### Data records
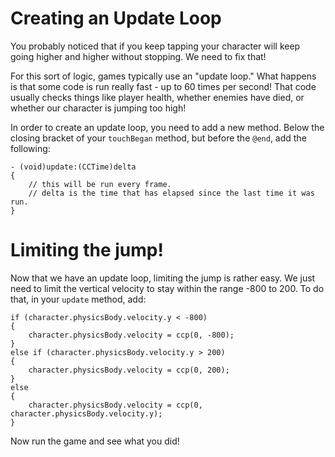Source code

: Creating an Update Loop
=============

You probably noticed that if you keep tapping your character will keep going
higher and higher without stopping. We need to fix that!

For this sort of logic, games typically use an "update loop." What happens is that some
code is run really fast - up to 60 times per second! That code usually checks things like
player health, whether enemies have died, or whether our character is jumping too high!

In order to create an update loop, you need to add a new method. Below the
closing bracket of your ```touchBegan``` method, but before the ```@end```,
add the following:

	- (void)update:(CCTime)delta
	{
		// this will be run every frame.
		// delta is the time that has elapsed since the last time it was run.
	}

Limiting the jump!
=======================

Now that we have an update loop, limiting the jump is rather easy. We just need to
limit the vertical velocity to stay within the range -800 to 200. To do that, in your ```update``` method, add:

	if (character.physicsBody.velocity.y < -800)
	{
		character.physicsBody.velocity = ccp(0, -800);
	}
	else if (character.physicsBody.velocity.y > 200)
	{
		character.physicsBody.velocity = ccp(0, 200);
	}
	else
	{
		character.physicsBody.velocity = ccp(0, character.physicsBody.velocity.y);
	}

Now run the game and see what you did!
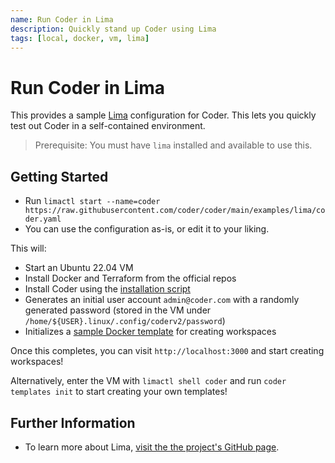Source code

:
 ```yaml
---
name: Run Coder in Lima
description: Quickly stand up Coder using Lima
tags: [local, docker, vm, lima]
---
```


# Run Coder in Lima

This provides a sample [Lima](https://github.com/lima-vm/lima) configuration for Coder.
This lets you quickly test out Coder in a self-contained environment.

> Prerequisite: You must have `lima` installed and available to use this.

## Getting Started

- Run `limactl start --name=coder https://raw.githubusercontent.com/coder/coder/main/examples/lima/coder.yaml`
- You can use the configuration as-is, or edit it to your liking.

This will:

- Start an Ubuntu 22.04 VM
- Install Docker and Terraform from the official repos
- Install Coder using the [installation script](../../docs/install/install.sh.md)
- Generates an initial user account `admin@coder.com` with a randomly generated password (stored in the VM under `/home/${USER}.linux/.config/coderv2/password`)
- Initializes a [sample Docker template](https://github.com/onchainengineering/hmi-wirtual/tree/main/examples/templates/docker) for creating workspaces

Once this completes, you can visit `http://localhost:3000` and start creating workspaces!

Alternatively, enter the VM with `limactl shell coder` and run `coder templates init` to start creating your own templates!

## Further Information

- To learn more about Lima, [visit the the project's GitHub page](https://github.com/lima-vm/lima/).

### WORK TO COMPLETE
Output all of the data above exactly; no pictures should appear.

### TASK ANSWER
Source code

: Creating an Update Loop
=============

You probably noticed that if you keep tapping your character will keep going
higher and higher without stopping. We need to fix that!

For this sort of logic, games typically use an "update loop." What happens is that some
code is run really fast - up to 60 times per second! That code usually checks things like
player health, whether enemies have died, or whether our character is jumping too high!

In order to create an update loop, you need to add a new method. Below the
closing bracket of your ```touchBegan``` method, but before the ```@end```,
add the following:

	- (void)update:(CCTime)delta
	{
		// this will be run every frame.
		// delta is the time that has elapsed since the last time it was run.
	}

Limiting the jump!
=======================

Now that we have an update loop, limiting the jump is rather easy. We just need to
limit the vertical velocity to stay within the range -800 to 200. To do that, in your ```update``` method, add:

	if (character.physicsBody.velocity.y < -800)
	{
		character.physicsBody.velocity = ccp(0, -800);
	}
	else if (character.physicsBody.velocity.y > 200)
	{
		character.physicsBody.velocity = ccp(0, 200);
	}
	else
	{
		character.physicsBody.velocity = ccp(0, character.physicsBody.velocity.y);
	}

Now run the game and see what you did!
Source code

:
 ```yaml
---
name: Run Coder in Lima
description: Quickly stand up Coder using Lima
tags: [local, docker, vm, lima]
---
```


# Run Coder in Lima

This provides a sample [Lima](https://github.com/lima-vm/lima) configuration for Coder.
This lets you quickly test out Coder in a self-contained environment.

> Prerequisite: You must have `lima` installed and available to use this.

## Getting Started

- Run `limactl start --name=coder https://raw.githubusercontent.com/coder/coder/main/examples/lima/coder.yaml`
- You can use the configuration as-is, or edit it to your liking.

This will:

- Start an Ubuntu 22.04 VM
- Install Docker and Terraform from the official repos
- Install Coder using the [installation script](../../docs/install/install.sh.md)
- Generates an initial user account `admin@coder.com` with a randomly generated password (stored in the VM under `/home/${USER}.linux/.config/coderv2/password`)
- Initializes a [sample Docker template](https://github.com/onchainengineering/hmi-wirtual/tree/main/examples/templates/docker) for creating workspaces

Once this completes, you can visit `http://localhost:3000` and start creating workspaces!

Alternatively, enter the VM with `limactl shell coder` and run `coder templates init` to start creating your own templates!

## Further Information

- To learn more about Lima, [visit the the project's GitHub page](https://github.com/lima-vm/lima/).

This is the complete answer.